* INSTRUCTIONS TO FOLLOW *
The entries below contain a stretch that opens with the line containing "Authentication information is" and closes with the line containing "Funzione virtuale protetta"; set down that stretch exactly, both ends included, and nothing else.

* RECORDS TO PROCESS *
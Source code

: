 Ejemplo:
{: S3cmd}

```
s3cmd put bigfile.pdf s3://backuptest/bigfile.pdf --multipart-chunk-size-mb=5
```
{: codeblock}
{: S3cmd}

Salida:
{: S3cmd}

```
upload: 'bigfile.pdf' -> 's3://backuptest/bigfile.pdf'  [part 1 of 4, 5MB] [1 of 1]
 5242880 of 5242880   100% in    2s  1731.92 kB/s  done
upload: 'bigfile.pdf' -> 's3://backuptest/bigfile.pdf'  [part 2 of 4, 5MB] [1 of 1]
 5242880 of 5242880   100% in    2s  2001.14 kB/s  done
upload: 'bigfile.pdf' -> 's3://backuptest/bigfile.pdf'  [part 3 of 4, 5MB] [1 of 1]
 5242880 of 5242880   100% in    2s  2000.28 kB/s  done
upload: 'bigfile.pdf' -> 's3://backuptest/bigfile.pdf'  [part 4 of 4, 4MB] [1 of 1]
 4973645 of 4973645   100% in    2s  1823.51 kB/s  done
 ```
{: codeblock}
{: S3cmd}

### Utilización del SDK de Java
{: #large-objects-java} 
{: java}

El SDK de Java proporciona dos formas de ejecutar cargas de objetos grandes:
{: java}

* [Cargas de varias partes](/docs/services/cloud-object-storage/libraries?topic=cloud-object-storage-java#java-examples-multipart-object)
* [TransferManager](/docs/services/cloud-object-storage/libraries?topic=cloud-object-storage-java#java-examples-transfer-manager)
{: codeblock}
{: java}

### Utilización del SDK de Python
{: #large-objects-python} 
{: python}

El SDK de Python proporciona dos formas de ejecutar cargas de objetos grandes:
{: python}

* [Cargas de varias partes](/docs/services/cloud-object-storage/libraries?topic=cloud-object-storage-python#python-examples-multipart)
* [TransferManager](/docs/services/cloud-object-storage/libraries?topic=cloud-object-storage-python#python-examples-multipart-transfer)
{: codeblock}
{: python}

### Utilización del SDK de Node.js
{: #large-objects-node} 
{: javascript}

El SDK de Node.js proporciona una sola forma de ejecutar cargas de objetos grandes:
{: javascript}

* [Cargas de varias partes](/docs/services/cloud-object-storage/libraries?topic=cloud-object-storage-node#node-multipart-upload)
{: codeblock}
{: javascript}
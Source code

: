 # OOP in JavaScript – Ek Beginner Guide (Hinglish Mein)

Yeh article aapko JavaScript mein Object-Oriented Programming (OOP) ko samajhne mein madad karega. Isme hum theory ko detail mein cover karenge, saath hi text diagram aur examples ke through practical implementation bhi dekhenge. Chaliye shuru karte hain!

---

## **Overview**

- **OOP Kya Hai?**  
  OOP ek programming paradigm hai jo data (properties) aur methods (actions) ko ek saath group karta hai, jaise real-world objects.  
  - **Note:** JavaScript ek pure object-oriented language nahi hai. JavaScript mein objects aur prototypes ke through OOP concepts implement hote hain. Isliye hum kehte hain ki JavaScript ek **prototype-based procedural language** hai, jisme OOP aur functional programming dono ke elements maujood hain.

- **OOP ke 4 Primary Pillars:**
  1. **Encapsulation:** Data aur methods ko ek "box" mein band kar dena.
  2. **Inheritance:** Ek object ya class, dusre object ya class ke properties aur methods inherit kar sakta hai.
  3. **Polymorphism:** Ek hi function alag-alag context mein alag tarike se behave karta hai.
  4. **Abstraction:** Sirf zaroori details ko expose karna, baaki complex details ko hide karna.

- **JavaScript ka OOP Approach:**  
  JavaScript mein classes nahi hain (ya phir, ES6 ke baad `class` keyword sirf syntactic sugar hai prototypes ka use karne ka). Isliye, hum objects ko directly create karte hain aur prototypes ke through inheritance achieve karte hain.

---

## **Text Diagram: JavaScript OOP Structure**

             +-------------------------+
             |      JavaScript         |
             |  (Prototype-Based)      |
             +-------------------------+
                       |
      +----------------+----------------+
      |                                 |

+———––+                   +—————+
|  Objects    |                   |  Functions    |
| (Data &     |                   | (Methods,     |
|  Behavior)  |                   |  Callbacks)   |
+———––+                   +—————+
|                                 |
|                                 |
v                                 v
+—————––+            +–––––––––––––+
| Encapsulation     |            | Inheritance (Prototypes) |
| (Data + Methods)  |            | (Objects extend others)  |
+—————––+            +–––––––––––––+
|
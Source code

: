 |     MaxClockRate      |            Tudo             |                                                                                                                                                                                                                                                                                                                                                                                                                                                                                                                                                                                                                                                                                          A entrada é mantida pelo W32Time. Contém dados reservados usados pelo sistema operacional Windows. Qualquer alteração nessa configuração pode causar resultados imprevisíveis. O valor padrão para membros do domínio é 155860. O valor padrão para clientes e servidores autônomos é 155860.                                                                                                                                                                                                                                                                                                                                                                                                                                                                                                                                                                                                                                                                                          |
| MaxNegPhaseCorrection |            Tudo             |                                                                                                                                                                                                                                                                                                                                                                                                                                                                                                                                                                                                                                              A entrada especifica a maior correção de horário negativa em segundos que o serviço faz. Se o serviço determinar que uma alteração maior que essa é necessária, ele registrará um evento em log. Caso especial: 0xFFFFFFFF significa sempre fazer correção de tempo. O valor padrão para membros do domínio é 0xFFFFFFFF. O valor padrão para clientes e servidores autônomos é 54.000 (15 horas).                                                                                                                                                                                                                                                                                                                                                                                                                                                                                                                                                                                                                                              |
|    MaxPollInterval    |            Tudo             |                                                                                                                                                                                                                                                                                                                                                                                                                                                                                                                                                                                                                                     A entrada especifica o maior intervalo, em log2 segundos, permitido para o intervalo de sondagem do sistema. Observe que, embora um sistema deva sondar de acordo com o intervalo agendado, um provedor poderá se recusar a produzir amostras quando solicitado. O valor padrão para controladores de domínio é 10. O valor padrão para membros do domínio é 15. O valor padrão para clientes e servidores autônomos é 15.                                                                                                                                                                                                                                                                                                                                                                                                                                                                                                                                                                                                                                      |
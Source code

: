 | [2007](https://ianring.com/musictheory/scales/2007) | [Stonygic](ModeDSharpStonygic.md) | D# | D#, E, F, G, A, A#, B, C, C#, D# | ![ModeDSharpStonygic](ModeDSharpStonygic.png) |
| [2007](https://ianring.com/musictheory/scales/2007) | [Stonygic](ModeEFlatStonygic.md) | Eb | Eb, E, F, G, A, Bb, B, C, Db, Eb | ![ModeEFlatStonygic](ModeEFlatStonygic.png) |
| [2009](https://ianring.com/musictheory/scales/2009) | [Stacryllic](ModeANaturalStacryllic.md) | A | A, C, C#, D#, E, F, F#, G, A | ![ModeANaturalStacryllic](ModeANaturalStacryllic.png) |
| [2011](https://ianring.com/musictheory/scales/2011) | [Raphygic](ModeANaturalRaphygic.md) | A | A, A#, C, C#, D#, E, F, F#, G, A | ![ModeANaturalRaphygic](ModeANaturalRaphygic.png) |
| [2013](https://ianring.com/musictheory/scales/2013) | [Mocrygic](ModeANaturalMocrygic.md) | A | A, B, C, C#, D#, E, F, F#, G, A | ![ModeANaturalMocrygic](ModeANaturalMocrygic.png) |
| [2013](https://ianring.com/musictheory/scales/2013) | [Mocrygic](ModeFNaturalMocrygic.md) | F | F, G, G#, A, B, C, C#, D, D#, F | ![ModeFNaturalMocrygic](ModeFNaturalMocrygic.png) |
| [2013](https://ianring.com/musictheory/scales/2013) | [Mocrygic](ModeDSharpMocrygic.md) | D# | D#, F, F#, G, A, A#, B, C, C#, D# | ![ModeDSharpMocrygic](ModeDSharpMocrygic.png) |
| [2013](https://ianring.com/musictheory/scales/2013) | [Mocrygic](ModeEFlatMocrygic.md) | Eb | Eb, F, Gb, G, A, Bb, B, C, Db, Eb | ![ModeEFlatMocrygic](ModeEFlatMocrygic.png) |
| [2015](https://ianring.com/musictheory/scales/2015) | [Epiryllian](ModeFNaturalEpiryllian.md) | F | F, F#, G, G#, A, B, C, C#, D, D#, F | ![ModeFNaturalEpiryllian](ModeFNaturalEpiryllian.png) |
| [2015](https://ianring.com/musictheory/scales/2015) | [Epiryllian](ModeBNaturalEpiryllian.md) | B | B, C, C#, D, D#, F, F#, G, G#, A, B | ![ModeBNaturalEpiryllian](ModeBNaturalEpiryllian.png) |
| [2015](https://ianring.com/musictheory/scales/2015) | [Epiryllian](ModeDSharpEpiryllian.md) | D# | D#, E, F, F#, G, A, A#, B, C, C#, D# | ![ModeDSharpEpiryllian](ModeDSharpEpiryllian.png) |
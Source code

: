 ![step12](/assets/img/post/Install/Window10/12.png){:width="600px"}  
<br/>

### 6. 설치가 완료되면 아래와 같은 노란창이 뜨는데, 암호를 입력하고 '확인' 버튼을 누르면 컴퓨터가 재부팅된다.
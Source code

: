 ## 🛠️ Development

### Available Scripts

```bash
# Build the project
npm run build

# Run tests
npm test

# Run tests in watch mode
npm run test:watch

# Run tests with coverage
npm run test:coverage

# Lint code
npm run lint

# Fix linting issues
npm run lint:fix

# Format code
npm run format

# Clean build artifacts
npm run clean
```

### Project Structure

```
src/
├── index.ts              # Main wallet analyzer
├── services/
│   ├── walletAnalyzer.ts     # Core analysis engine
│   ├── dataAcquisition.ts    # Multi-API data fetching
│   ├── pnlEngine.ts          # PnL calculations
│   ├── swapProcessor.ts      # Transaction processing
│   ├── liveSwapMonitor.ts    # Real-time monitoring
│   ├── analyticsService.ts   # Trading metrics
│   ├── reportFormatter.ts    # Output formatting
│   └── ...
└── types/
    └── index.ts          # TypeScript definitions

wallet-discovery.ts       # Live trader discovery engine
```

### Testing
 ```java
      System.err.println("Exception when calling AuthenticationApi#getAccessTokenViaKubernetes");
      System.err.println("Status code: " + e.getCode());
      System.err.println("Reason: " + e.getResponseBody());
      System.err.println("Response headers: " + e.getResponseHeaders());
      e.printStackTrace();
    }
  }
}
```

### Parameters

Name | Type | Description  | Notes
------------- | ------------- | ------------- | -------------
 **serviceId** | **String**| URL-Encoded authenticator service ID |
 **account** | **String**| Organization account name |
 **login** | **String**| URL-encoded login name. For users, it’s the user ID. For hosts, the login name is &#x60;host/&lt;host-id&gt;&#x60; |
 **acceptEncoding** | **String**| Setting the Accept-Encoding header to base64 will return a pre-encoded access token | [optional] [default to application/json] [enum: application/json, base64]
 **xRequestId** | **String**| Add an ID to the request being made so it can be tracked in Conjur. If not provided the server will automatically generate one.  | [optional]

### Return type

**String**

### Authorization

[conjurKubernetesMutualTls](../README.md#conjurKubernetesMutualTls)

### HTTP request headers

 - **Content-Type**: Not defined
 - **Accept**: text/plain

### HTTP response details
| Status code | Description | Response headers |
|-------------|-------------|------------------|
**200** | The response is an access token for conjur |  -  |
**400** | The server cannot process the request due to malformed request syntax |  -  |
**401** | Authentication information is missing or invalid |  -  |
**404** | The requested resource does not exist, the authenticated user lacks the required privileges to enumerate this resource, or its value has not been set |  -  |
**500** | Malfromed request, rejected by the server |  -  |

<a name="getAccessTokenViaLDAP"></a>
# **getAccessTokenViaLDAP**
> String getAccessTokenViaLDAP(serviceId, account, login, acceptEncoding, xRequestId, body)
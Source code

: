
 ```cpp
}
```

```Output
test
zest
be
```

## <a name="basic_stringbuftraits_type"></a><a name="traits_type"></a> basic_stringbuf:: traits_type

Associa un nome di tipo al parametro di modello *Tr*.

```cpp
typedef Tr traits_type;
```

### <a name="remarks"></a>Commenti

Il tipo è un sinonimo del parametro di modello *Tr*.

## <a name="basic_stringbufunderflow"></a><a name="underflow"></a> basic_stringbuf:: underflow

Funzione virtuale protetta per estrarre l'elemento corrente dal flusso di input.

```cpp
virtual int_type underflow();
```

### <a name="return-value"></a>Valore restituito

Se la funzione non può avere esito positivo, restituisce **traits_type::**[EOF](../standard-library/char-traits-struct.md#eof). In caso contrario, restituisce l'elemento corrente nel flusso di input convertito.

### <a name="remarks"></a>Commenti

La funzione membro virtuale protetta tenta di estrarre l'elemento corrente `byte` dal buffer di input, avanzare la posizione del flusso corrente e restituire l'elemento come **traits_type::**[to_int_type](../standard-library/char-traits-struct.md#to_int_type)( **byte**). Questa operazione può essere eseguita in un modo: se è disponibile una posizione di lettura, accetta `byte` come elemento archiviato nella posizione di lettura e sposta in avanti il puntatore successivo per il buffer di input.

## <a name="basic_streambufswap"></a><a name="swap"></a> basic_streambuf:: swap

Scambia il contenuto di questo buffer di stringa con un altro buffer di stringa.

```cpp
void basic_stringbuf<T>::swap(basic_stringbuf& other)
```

* ANSWER TO THE EXERCISE *
**401** | Authentication information is missing or invalid |  -  |
**404** | The requested resource does not exist, the authenticated user lacks the required privileges to enumerate this resource, or its value has not been set |  -  |
**500** | Malfromed request, rejected by the server |  -  |

<a name="getAccessTokenViaLDAP"></a>
# **getAccessTokenViaLDAP**
> String getAccessTokenViaLDAP(serviceId, account, login, acceptEncoding, xRequestId, body)
Source code

:
 ```cpp
}
```

```Output
test
zest
be
```

## <a name="basic_stringbuftraits_type"></a><a name="traits_type"></a> basic_stringbuf:: traits_type

Associa un nome di tipo al parametro di modello *Tr*.

```cpp
typedef Tr traits_type;
```

### <a name="remarks"></a>Commenti

Il tipo è un sinonimo del parametro di modello *Tr*.

## <a name="basic_stringbufunderflow"></a><a name="underflow"></a> basic_stringbuf:: underflow

Funzione virtuale protetta per estrarre l'elemento corrente dal flusso di input.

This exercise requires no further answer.